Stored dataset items
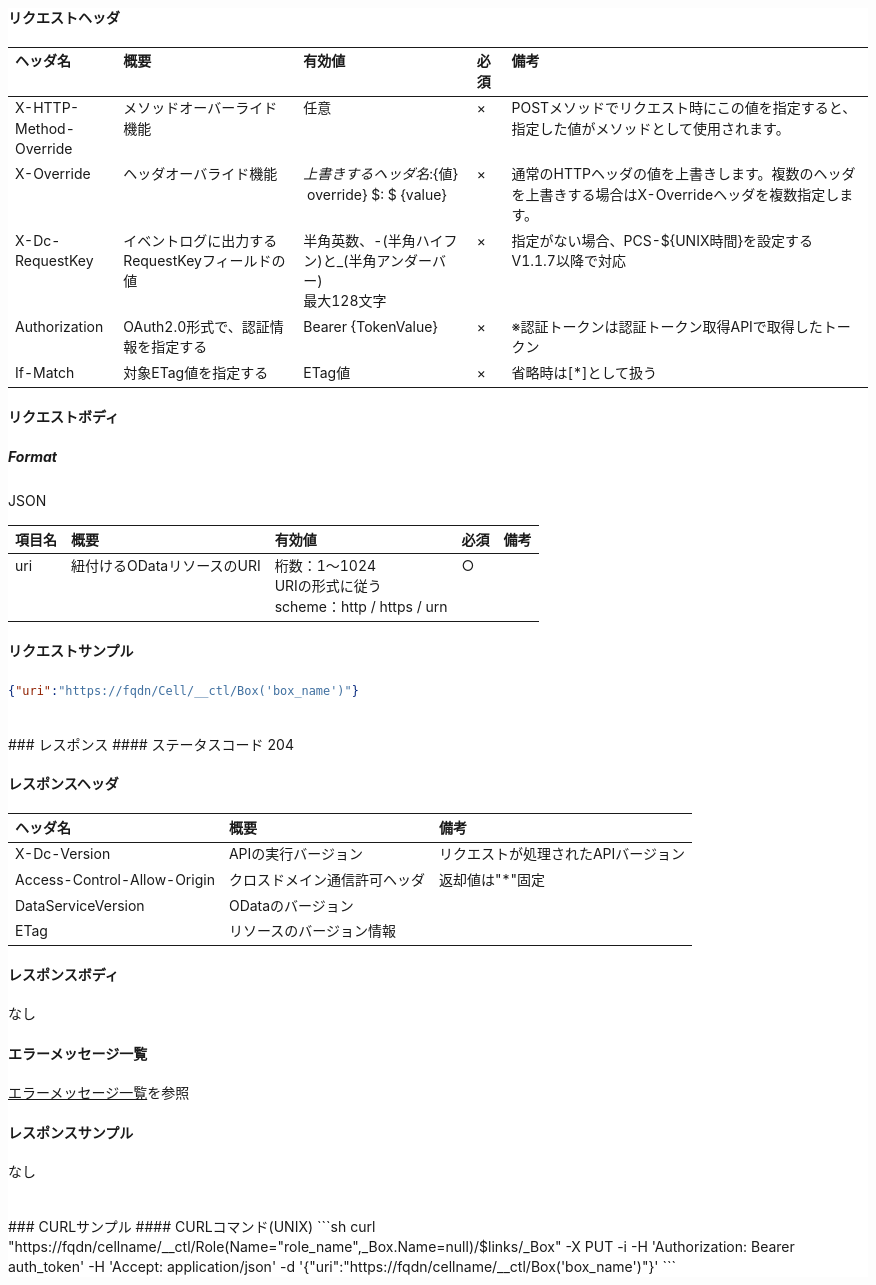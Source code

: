 #### リクエストヘッダ

|ヘッダ名<br>|概要<br>|有効値<br>|必須<br>|備考<br>|
|:--|:--|:--|:--|:--|
|X-HTTP-Method-Override<br>|メソッドオーバーライド機能<br>|任意<br>|×<br>|POSTメソッドでリクエスト時にこの値を指定すると、指定した値がメソッドとして使用されます。<br>|
|X-Override<br>|ヘッダオーバライド機能<br>|${上書きするヘッダ名}:${値} &#160;override} $: $ {value}<br>|×<br>|通常のHTTPヘッダの値を上書きします。複数のヘッダを上書きする場合はX-Overrideヘッダを複数指定します。<br>|
|X-Dc-RequestKey<br>|イベントログに出力するRequestKeyフィールドの値<br>|半角英数、-(半角ハイフン)と_(半角アンダーバー)<br>最大128文字<br>|×<br>|指定がない場合、PCS-${UNIX時間}を設定する<br>V1.1.7以降で対応<br>|
|Authorization<br>|OAuth2.0形式で、認証情報を指定する<br>|Bearer {TokenValue}<br>|×<br>|※認証トークンは認証トークン取得APIで取得したトークン<br>|
|If-Match<br>|対象ETag値を指定する<br>|ETag値<br>|×<br>|省略時は[*]として扱う<br>|
#### リクエストボディ
##### Format
JSON

|項目名<br>|概要<br>|有効値<br>|必須<br>|備考<br>|
|:--|:--|:--|:--|:--|
|uri<br>|紐付けるODataリソースのURI<br>|桁数：1&#65374;1024<br>URIの形式に従う<br>scheme：http / https / urn<br>|○<br>|&#160;<br>|

#### リクエストサンプル
```json
{"uri":"https://fqdn/Cell/__ctl/Box('box_name')"}
```
<br>
### レスポンス
#### ステータスコード
204

#### レスポンスヘッダ

|ヘッダ名<br>|概要<br>|備考<br>|
|:--|:--|:--|
|X-Dc-Version<br>|APIの実行バージョン<br>|リクエストが処理されたAPIバージョン<br>|
|Access-Control-Allow-Origin<br>|クロスドメイン通信許可ヘッダ<br>|返却値は"*"固定<br>|
|DataServiceVersion<br>|ODataのバージョン<br>|&#160;<br>|
|ETag<br>|リソースのバージョン情報<br>|&#160;<br>|
#### レスポンスボディ
なし

#### エラーメッセージ一覧
[エラーメッセージ一覧](198_Error_Messages.html)を参照

#### レスポンスサンプル
なし

<br>
### CURLサンプル
#### CURLコマンド(UNIX)
```sh
curl "https://fqdn/cellname/__ctl/Role(Name="role_name",_Box.Name=null)/$links/_Box" -X PUT -i -H 'Authorization: Bearer auth_token' -H 'Accept: application/json' -d '{"uri":"https://fqdn/cellname/__ctl/Box('box_name')"}'
```
<br>
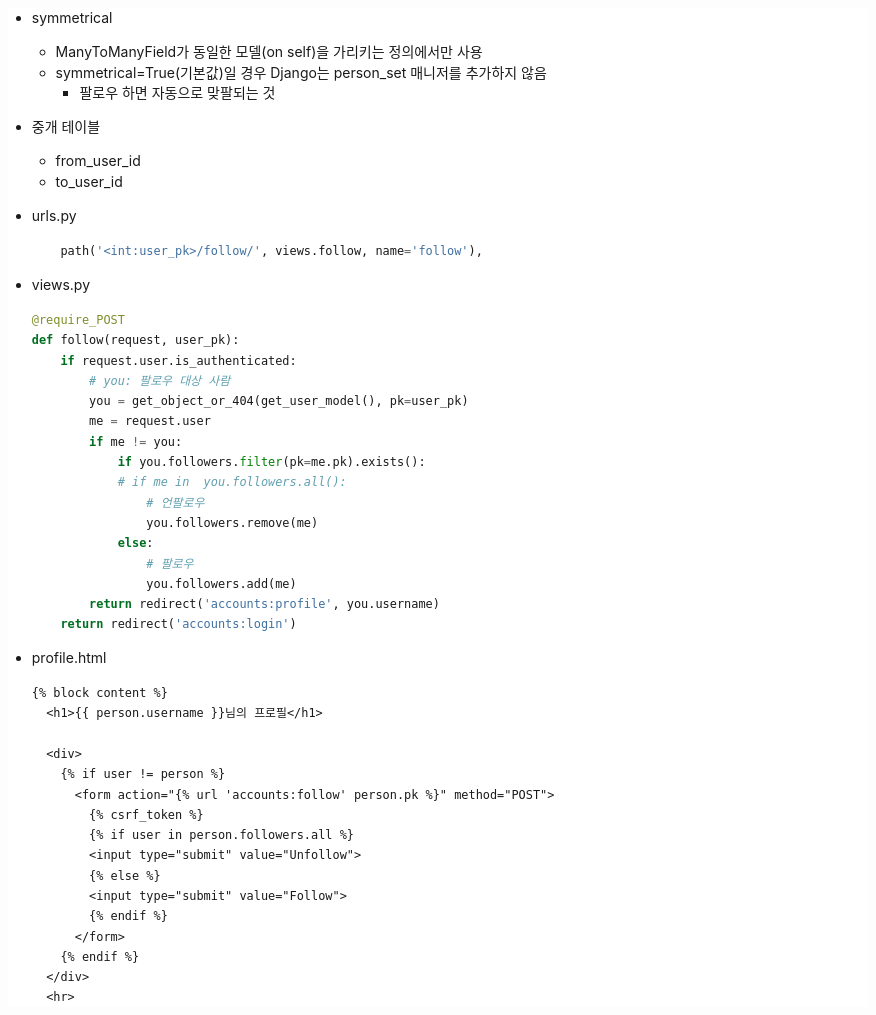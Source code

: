   - symmetrical
    - ManyToManyField가 동일한 모델(on self)을 가리키는 정의에서만 사용
    - symmetrical=True(기본값)일 경우 Django는 person_set 매니저를 추가하지 않음
      - 팔로우 하면 자동으로 맞팔되는 것

  - 중개 테이블
    - from_user_id
    - to_user_id

- urls.py

  ```python
      path('<int:user_pk>/follow/', views.follow, name='follow'),
  ```

- views.py

  ```python
  @require_POST
  def follow(request, user_pk):
      if request.user.is_authenticated:
          # you: 팔로우 대상 사람
          you = get_object_or_404(get_user_model(), pk=user_pk)
          me = request.user
          if me != you:
              if you.followers.filter(pk=me.pk).exists():
              # if me in  you.followers.all():
                  # 언팔로우
                  you.followers.remove(me)
              else:
                  # 팔로우
                  you.followers.add(me)
          return redirect('accounts:profile', you.username)
      return redirect('accounts:login')
  ```

- profile.html

  ```django
  {% block content %}
    <h1>{{ person.username }}님의 프로필</h1>
    
    <div>
      {% if user != person %}
        <form action="{% url 'accounts:follow' person.pk %}" method="POST">
          {% csrf_token %}
          {% if user in person.followers.all %}
          <input type="submit" value="Unfollow">
          {% else %}
          <input type="submit" value="Follow">
          {% endif %}
        </form>
      {% endif %}
    </div>
    <hr>
  ```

▸ **What is expected**: Taking the records above, print only and exactly the lines from the line with "#### レスポンスボディ" to the line with "- from_user_id", both kept, and exclude pictures.

▸ **Result below**:
#### レスポンスボディ
なし

#### エラーメッセージ一覧
[エラーメッセージ一覧](198_Error_Messages.html)を参照

#### レスポンスサンプル
なし

<br>
### CURLサンプル
#### CURLコマンド(UNIX)
```sh
curl "https://fqdn/cellname/__ctl/Role(Name="role_name",_Box.Name=null)/$links/_Box" -X PUT -i -H 'Authorization: Bearer auth_token' -H 'Accept: application/json' -d '{"uri":"https://fqdn/cellname/__ctl/Box('box_name')"}'
```
<br>
Source code

:   - symmetrical
    - ManyToManyField가 동일한 모델(on self)을 가리키는 정의에서만 사용
    - symmetrical=True(기본값)일 경우 Django는 person_set 매니저를 추가하지 않음
      - 팔로우 하면 자동으로 맞팔되는 것

  - 중개 테이블
    - from_user_id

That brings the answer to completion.